WHAT THE TASK ASKS: The lines from the start of the data up to and including the one with "U ovom projektu" should be returned exactly, and nothing else.

SOURCE DATA:
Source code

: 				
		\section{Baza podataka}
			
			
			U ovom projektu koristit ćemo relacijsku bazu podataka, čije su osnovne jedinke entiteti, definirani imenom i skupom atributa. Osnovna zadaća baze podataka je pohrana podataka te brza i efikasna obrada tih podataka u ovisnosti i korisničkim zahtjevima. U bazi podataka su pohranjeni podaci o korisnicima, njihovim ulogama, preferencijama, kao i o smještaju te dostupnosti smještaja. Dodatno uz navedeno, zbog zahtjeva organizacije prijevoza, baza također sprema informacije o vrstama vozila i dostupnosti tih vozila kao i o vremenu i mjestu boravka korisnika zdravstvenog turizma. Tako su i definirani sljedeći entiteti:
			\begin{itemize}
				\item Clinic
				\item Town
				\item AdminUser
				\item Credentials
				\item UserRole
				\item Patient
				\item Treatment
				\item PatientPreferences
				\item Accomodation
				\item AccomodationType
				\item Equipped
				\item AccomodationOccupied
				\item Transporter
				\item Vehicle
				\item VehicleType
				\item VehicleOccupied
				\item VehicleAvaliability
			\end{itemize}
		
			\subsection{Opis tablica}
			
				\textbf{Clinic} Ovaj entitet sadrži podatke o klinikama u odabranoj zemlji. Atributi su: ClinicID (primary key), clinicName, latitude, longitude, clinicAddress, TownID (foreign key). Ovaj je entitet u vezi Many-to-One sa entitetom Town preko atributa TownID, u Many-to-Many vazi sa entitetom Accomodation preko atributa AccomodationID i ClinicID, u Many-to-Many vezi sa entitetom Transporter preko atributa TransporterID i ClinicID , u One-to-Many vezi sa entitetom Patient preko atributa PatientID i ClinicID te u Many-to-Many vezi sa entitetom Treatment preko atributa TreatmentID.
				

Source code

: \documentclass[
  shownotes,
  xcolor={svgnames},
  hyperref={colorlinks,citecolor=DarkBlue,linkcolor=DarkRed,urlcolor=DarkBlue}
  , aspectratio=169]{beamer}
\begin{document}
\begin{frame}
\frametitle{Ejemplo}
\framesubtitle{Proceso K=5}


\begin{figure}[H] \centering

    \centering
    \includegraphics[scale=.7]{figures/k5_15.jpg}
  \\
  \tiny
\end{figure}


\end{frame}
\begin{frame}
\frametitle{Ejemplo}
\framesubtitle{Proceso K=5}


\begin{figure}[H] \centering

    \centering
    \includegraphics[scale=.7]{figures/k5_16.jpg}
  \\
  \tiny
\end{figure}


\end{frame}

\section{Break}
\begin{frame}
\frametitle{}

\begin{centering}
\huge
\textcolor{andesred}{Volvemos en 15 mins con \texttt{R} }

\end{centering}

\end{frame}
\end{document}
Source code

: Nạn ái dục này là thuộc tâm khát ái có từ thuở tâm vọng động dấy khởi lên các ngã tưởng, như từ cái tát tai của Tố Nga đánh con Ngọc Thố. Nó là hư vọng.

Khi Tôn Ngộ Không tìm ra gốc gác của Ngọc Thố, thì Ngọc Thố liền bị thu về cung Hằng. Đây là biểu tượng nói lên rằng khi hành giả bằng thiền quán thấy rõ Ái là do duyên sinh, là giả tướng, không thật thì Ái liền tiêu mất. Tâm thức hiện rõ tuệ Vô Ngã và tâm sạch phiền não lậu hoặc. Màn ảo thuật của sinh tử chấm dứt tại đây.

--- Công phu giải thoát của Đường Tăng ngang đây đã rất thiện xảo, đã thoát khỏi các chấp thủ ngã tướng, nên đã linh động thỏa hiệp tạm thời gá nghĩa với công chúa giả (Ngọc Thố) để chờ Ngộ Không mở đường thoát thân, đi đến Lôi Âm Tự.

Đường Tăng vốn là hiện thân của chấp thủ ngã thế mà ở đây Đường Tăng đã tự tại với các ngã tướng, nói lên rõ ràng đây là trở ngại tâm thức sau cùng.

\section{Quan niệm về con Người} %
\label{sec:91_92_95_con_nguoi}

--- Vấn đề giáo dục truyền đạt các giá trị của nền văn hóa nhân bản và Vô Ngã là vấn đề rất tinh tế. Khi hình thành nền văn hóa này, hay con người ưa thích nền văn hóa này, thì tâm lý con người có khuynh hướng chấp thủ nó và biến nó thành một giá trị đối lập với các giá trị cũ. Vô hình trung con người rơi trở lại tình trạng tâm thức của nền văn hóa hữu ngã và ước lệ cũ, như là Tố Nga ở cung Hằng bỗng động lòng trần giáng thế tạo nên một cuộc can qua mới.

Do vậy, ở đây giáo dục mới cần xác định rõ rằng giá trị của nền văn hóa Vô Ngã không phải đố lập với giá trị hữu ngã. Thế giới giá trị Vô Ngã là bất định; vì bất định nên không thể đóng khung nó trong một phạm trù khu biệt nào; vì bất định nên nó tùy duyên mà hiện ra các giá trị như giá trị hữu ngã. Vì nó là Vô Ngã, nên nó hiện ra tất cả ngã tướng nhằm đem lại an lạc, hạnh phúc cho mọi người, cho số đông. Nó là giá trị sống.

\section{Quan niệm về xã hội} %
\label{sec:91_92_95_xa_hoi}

RESULT:
Source code

: 				
		\section{Baza podataka}
			
			
			U ovom projektu koristit ćemo relacijsku bazu podataka, čije su osnovne jedinke entiteti, definirani imenom i skupom atributa. Osnovna zadaća baze podataka je pohrana podataka te brza i efikasna obrada tih podataka u ovisnosti i korisničkim zahtjevima. U bazi podataka su pohranjeni podaci o korisnicima, njihovim ulogama, preferencijama, kao i o smještaju te dostupnosti smještaja. Dodatno uz navedeno, zbog zahtjeva organizacije prijevoza, baza također sprema informacije o vrstama vozila i dostupnosti tih vozila kao i o vremenu i mjestu boravka korisnika zdravstvenog turizma. Tako su i definirani sljedeći entiteti:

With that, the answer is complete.